Start of Provided information
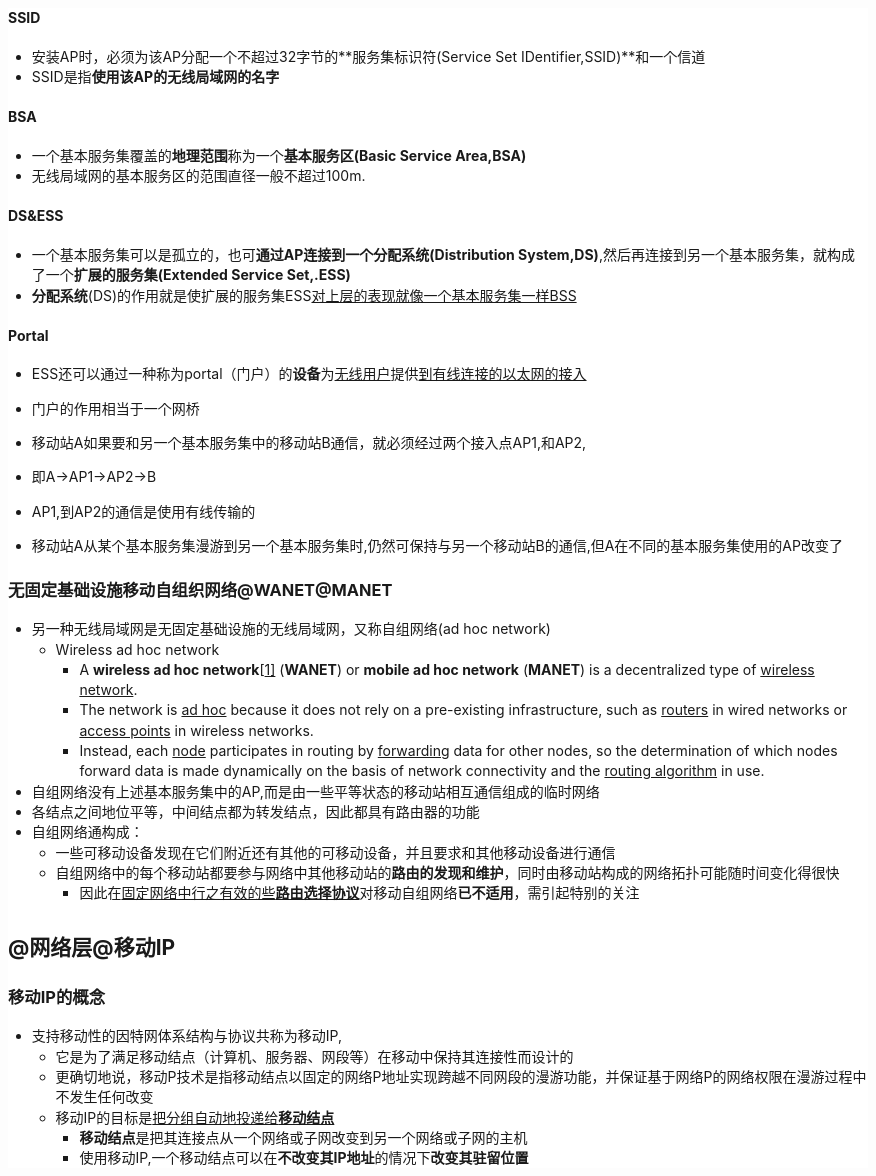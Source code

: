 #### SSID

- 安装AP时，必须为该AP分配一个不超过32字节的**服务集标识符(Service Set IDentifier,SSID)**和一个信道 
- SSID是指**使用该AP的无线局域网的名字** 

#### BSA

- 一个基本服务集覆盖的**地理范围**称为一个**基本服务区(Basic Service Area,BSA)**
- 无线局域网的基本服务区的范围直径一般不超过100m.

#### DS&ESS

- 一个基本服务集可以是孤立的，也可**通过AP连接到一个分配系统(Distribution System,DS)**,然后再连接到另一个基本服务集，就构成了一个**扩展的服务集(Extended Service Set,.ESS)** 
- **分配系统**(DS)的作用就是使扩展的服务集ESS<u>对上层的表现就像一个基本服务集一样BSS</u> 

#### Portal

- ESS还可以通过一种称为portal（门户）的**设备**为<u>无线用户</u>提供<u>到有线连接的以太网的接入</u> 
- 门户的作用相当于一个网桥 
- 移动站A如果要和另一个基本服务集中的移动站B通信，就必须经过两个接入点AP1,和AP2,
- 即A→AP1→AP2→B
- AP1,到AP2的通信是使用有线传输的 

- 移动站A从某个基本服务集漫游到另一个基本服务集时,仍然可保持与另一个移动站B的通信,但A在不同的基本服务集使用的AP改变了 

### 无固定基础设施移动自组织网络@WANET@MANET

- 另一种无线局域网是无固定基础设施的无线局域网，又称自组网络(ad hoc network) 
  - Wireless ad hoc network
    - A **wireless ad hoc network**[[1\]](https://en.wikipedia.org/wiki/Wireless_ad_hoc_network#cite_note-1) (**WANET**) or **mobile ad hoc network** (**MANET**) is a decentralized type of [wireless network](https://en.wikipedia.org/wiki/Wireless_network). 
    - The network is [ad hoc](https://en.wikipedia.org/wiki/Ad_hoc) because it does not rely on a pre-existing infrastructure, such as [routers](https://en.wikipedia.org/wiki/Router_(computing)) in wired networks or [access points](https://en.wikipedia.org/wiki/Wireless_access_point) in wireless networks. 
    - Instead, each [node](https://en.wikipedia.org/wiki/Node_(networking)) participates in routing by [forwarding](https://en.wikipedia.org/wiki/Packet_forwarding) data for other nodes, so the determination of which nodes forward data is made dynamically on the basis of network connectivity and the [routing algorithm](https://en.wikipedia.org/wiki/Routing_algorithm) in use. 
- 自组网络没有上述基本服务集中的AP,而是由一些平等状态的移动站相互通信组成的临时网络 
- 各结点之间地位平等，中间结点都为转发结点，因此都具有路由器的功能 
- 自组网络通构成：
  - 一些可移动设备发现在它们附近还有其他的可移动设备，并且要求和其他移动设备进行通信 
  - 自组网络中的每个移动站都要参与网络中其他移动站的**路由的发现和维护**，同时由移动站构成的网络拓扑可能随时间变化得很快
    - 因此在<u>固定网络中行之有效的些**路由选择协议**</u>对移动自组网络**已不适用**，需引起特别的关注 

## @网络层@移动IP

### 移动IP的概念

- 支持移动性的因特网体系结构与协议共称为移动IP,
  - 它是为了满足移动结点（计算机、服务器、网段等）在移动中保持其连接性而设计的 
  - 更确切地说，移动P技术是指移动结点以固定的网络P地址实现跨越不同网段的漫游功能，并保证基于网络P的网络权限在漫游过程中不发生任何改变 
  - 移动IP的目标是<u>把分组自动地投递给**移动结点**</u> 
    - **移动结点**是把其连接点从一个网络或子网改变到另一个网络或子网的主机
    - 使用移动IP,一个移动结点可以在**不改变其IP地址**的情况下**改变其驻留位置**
End of Provided information
Aim of the exercise
Identify all lines in the records above with the word "WANET".

Exercise response
### 无固定基础设施移动自组织网络@WANET@MANET
    - A **wireless ad hoc network**[[1\]](https://en.wikipedia.org/wiki/Wireless_ad_hoc_network#cite_note-1) (**WANET**) or **mobile ad hoc network** (**MANET**) is a decentralized type of [wireless network](https://en.wikipedia.org/wiki/Wireless_network). 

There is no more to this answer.